И он залпом выпил третий стакан шампанского.
Хвалынцев с каким-то странным, смешанным чувством удивления, недоверия и анализа глядел теперь на своего ментора. Пред ним вдруг раскрывался теперь совсем другой, совсем новый человек, о присутствии которого, и вдобавок о таком страстном присутствии, в этом скромном, тихоньком Василии Свитке он и не подозревал до сей минуты. И, странное дело! Хвалынцев невольно должен был сознаться себе, что в некоторых идеях и как-то пророчески вдохновенных речах этого нового, совсем нового человека было много такого, что казалось ему в высшей степени симпатичным, чем-то таким, за что можно было бы, пожалуй, пойти и рискнуть своей головой, если бы только не эта проклятая, племенная вражда и злоба.
— Вы говорите об экзекуциях да об обезземеливании, — продолжал меж тем Свитка. — Это ничего. Пусть белая сволочь потешается. На свою же ведь голову. Поверьте. Мы этому не должны препятствовать, потому что земля вместе с волей все равно будет же таки принадлежать сполна всем свободным земледельцам, кто бы они ни были.
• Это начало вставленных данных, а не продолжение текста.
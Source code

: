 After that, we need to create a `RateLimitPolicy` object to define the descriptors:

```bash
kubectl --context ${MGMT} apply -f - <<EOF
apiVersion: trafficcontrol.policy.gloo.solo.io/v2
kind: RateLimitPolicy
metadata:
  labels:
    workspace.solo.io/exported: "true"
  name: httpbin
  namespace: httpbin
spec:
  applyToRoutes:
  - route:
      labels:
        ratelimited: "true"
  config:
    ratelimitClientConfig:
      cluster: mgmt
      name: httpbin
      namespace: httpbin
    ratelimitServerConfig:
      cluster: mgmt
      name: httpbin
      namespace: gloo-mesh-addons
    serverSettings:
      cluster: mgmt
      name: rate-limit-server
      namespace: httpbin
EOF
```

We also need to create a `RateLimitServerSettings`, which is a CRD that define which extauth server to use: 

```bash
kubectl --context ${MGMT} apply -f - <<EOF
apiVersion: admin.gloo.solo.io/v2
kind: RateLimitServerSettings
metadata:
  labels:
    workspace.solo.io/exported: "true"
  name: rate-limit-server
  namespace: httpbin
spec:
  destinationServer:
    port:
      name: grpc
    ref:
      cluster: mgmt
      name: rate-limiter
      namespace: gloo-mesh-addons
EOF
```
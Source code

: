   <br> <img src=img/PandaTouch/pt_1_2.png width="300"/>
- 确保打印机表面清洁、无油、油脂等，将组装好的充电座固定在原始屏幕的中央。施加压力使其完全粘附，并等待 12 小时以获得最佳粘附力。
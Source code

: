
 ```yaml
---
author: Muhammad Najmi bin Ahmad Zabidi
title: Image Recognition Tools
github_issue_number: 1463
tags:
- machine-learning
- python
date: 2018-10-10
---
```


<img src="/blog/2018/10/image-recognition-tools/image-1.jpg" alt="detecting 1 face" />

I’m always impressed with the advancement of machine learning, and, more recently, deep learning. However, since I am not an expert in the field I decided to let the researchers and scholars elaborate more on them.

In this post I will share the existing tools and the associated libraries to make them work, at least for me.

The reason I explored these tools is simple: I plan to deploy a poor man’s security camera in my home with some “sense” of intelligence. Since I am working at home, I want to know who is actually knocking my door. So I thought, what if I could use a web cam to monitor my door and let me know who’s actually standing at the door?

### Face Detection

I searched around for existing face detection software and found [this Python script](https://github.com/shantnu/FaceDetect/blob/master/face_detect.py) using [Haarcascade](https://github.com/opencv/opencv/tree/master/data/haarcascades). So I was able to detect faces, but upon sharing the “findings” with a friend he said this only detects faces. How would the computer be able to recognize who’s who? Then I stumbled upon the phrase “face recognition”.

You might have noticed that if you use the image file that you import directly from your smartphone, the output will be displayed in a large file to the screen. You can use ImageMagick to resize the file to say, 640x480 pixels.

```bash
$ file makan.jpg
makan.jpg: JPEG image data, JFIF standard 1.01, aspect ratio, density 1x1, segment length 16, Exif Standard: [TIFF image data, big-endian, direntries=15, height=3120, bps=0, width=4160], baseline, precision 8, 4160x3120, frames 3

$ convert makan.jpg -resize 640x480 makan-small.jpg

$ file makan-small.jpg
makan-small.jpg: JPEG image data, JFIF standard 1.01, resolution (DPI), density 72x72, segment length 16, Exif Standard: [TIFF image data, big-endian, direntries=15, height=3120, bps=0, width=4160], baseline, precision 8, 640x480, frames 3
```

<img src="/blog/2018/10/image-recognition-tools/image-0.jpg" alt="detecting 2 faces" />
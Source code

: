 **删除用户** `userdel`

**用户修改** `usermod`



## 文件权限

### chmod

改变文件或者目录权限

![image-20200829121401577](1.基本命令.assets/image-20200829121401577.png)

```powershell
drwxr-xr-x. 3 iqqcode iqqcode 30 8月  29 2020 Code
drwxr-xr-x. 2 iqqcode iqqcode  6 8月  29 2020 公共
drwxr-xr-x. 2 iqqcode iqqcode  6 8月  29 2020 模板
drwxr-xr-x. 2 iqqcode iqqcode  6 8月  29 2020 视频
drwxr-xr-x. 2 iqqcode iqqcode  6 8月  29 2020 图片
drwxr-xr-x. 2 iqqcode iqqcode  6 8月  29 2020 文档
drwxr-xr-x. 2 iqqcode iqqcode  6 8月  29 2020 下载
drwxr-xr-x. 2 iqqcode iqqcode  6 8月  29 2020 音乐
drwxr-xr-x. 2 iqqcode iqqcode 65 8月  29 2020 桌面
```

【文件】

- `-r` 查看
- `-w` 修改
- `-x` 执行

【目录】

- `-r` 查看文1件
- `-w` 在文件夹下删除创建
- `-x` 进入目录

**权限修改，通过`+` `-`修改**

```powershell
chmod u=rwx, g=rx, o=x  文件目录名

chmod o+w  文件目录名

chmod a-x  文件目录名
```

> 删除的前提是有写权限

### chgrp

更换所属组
Пускай их тешатся, говорю вам, пока еще не пришел роковой час их!.. Пускай! пускай все так и будет!.. А он придет, этот час… мы, подземные, мы приведем его на их голову и… и тогда… — Свитка поднялся с места. Ноздри его расширились, глаза горели, и во всем этом вдруг преобразившемся человеке засияло, как молния из черной тучи, что-то грозное, энергически-мощное, фанатически-вдохновенное. — И тогда, — говорил он, твердо опершись кулаком о стол, — наш святой мужицкий топор и честный рабочий нож не должны остановиться даже… даже и над колыбелью панского ребенка![137]
Хвалынцев наконец пришел даже в какой-то ужас.
— Позвольте, Свитка! — вскричал он, тоже подымаясь с места. — Позвольте!.. Я помню, вы еще недавно соглашались с вашим Котырлом, что хлопы — это не более, как мертвый, сырой экономический материал, а что истинный народ в Литве — это все то, что мыслит, живет, цивилизует, то есть, значит, шляхта и магнаты!